*Aim of the exercise:* Please retype the line that contains "私有$IP$地址（可重用$IP$地址）如下：" and all lines that follow it to the end of the entries below, exactly as they stand, with nothing added.

-------------------------

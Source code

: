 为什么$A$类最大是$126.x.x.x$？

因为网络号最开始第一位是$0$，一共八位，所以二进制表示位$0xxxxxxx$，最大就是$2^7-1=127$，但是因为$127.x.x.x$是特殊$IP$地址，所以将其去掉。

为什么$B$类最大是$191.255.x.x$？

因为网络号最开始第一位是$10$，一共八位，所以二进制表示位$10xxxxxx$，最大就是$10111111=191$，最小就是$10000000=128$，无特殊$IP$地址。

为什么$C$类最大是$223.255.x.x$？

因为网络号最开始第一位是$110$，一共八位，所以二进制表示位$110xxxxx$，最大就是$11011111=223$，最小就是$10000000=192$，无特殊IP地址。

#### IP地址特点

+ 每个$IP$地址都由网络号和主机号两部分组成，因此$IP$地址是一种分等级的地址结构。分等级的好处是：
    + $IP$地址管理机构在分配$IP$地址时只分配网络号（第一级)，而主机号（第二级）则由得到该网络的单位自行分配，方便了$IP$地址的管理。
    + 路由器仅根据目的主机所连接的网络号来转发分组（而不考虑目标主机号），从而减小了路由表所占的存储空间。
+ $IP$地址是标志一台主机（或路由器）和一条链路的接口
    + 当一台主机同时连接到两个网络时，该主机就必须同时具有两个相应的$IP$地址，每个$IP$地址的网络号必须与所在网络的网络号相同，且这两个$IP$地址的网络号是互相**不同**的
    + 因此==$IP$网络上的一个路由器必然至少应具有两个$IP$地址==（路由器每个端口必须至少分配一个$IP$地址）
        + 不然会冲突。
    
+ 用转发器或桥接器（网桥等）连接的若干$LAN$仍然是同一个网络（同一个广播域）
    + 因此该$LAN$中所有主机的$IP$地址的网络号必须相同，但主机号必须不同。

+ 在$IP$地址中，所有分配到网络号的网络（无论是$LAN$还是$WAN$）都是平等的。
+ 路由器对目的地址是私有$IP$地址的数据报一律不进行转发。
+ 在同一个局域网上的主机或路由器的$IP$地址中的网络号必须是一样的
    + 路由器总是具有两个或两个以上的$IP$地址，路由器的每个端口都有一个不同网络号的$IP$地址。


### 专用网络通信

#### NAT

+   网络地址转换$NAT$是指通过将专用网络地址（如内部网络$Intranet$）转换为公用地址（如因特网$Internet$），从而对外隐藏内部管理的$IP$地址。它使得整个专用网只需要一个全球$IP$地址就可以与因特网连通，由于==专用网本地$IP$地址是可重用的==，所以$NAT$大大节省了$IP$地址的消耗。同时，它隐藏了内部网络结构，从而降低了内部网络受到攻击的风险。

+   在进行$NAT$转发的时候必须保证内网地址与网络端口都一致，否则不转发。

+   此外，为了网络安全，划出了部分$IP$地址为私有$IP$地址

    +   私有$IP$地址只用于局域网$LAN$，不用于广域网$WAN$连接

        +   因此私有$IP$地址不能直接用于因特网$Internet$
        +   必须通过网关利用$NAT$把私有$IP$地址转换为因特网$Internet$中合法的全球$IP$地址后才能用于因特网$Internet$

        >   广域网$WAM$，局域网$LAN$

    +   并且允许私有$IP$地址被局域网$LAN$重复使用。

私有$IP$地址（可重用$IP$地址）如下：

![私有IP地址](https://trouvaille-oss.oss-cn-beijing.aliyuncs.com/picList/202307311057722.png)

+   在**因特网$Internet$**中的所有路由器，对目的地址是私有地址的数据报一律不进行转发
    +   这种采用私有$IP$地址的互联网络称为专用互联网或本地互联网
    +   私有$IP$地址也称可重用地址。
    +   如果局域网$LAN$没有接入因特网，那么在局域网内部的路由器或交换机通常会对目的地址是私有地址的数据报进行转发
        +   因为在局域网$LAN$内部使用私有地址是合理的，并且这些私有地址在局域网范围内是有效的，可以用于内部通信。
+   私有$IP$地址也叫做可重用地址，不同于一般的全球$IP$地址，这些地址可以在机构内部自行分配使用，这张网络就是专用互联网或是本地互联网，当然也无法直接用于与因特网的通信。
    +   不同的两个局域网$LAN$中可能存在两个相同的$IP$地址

-------------------------

*Exercise solution:*
私有$IP$地址（可重用$IP$地址）如下：

![私有IP地址](https://trouvaille-oss.oss-cn-beijing.aliyuncs.com/picList/202307311057722.png)

+   在**因特网$Internet$**中的所有路由器，对目的地址是私有地址的数据报一律不进行转发
    +   这种采用私有$IP$地址的互联网络称为专用互联网或本地互联网
    +   私有$IP$地址也称可重用地址。
    +   如果局域网$LAN$没有接入因特网，那么在局域网内部的路由器或交换机通常会对目的地址是私有地址的数据报进行转发
        +   因为在局域网$LAN$内部使用私有地址是合理的，并且这些私有地址在局域网范围内是有效的，可以用于内部通信。
+   私有$IP$地址也叫做可重用地址，不同于一般的全球$IP$地址，这些地址可以在机构内部自行分配使用，这张网络就是专用互联网或是本地互联网，当然也无法直接用于与因特网的通信。
    +   不同的两个局域网$LAN$中可能存在两个相同的$IP$地址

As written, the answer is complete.